Saved data entries:
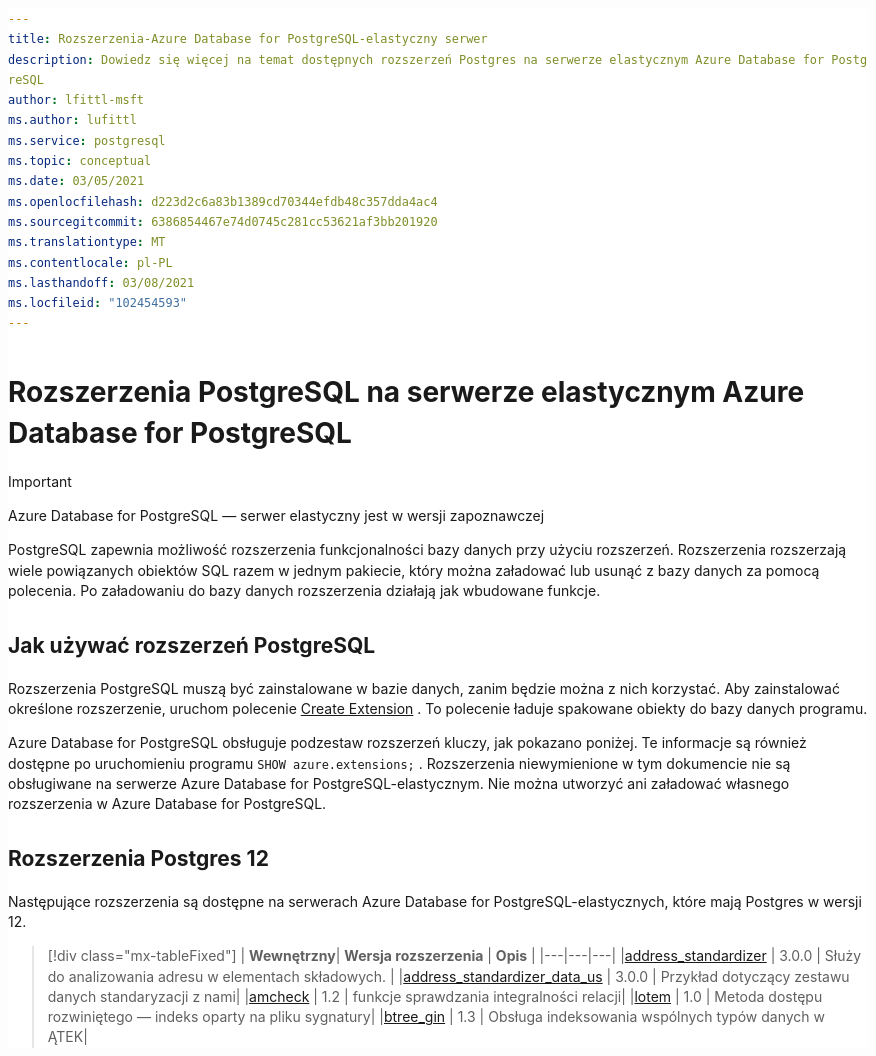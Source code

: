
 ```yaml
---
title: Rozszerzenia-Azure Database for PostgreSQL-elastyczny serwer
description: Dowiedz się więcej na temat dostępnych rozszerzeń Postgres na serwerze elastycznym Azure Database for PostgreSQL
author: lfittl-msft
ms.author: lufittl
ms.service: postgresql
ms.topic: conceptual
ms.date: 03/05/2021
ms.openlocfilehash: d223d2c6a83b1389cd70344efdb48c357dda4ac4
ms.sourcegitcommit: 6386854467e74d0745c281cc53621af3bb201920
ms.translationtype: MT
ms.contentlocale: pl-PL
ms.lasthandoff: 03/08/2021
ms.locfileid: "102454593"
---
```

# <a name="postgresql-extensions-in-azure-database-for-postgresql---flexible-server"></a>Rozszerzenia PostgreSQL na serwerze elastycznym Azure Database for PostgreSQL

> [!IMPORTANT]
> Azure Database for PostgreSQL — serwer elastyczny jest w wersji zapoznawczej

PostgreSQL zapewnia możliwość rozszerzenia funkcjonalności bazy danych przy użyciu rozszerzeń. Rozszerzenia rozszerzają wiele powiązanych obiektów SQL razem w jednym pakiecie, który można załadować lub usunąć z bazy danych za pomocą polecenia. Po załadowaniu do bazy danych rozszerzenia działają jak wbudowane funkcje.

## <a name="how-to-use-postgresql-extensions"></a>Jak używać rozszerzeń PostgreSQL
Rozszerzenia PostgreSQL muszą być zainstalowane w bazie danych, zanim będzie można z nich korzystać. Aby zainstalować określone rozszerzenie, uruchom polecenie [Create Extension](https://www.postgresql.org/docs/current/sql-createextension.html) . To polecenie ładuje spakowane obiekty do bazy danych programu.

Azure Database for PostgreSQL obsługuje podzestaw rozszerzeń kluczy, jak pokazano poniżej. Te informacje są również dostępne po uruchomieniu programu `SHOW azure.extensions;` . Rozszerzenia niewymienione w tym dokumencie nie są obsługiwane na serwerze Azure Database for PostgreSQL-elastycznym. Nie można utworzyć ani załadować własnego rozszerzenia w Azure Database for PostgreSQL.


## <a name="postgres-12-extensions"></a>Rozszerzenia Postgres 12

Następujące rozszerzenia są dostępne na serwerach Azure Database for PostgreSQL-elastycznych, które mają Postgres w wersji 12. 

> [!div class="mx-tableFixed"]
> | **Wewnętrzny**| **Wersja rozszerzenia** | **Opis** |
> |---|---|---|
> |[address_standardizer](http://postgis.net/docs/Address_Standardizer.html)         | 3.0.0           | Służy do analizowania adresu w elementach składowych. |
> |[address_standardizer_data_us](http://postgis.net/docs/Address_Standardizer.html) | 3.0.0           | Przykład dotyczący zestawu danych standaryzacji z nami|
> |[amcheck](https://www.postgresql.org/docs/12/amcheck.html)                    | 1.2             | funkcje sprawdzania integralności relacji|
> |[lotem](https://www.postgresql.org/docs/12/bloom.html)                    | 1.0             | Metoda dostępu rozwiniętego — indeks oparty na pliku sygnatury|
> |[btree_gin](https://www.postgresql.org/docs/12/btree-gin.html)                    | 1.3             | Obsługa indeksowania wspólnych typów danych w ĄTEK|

--

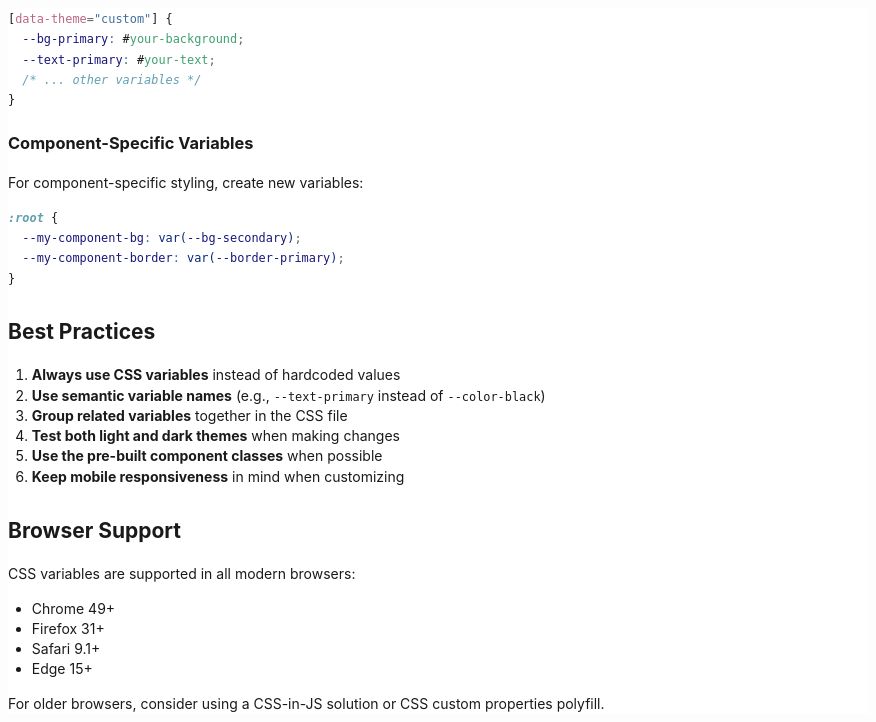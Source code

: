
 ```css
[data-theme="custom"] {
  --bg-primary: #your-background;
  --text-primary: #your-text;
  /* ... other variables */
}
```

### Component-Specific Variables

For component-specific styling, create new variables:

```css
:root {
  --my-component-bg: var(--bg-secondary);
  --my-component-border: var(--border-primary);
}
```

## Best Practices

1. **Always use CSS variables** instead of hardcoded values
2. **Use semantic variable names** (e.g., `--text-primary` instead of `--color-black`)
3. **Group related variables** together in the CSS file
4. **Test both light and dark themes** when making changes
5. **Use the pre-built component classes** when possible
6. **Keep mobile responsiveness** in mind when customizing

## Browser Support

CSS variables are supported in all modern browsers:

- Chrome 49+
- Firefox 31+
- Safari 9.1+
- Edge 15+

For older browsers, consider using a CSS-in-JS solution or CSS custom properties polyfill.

...

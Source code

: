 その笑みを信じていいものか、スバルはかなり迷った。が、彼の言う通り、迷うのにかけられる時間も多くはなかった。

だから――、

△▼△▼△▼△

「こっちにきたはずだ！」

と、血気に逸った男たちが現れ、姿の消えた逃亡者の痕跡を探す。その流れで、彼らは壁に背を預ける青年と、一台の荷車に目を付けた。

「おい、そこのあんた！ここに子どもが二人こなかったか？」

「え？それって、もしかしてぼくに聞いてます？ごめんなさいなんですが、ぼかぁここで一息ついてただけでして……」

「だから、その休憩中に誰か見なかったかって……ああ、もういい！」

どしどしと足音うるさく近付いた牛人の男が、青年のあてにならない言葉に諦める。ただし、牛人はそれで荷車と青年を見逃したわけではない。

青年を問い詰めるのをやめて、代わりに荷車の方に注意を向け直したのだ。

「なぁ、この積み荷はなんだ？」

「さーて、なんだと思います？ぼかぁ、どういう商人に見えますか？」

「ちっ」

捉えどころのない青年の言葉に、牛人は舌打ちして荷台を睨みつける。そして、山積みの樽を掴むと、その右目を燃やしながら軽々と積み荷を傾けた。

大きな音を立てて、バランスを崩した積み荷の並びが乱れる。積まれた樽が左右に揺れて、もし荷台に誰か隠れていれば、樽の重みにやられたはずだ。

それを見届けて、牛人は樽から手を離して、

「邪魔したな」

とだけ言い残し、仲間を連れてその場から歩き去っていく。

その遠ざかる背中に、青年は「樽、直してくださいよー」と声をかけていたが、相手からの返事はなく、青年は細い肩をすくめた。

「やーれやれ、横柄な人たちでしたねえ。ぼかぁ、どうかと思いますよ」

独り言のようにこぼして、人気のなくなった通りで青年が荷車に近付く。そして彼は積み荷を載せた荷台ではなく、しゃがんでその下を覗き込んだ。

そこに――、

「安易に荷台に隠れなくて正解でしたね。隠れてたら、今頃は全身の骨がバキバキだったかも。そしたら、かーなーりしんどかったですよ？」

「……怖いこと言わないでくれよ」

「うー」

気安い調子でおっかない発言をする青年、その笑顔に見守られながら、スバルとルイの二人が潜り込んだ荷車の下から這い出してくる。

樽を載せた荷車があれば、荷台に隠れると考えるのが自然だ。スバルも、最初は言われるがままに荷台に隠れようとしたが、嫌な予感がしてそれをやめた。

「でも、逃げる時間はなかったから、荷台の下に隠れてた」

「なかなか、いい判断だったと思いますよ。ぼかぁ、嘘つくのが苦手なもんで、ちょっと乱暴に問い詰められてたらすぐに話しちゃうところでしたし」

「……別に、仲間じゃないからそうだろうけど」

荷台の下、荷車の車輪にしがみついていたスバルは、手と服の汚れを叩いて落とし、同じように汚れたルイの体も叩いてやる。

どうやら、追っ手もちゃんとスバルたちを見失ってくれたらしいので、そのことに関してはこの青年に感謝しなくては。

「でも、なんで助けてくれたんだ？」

## ABOUT THIS TASK
Reproduce, exactly as they stand in the data above, the lines from the one that holds "4. **Test both" to the one that holds "For older browsers, consider", inclusive.

## ANSWER FOR THE TASK
4. **Test both light and dark themes** when making changes
5. **Use the pre-built component classes** when possible
6. **Keep mobile responsiveness** in mind when customizing

## Browser Support

CSS variables are supported in all modern browsers:

- Chrome 49+
- Firefox 31+
- Safari 9.1+
- Edge 15+

For older browsers, consider using a CSS-in-JS solution or CSS custom properties polyfill.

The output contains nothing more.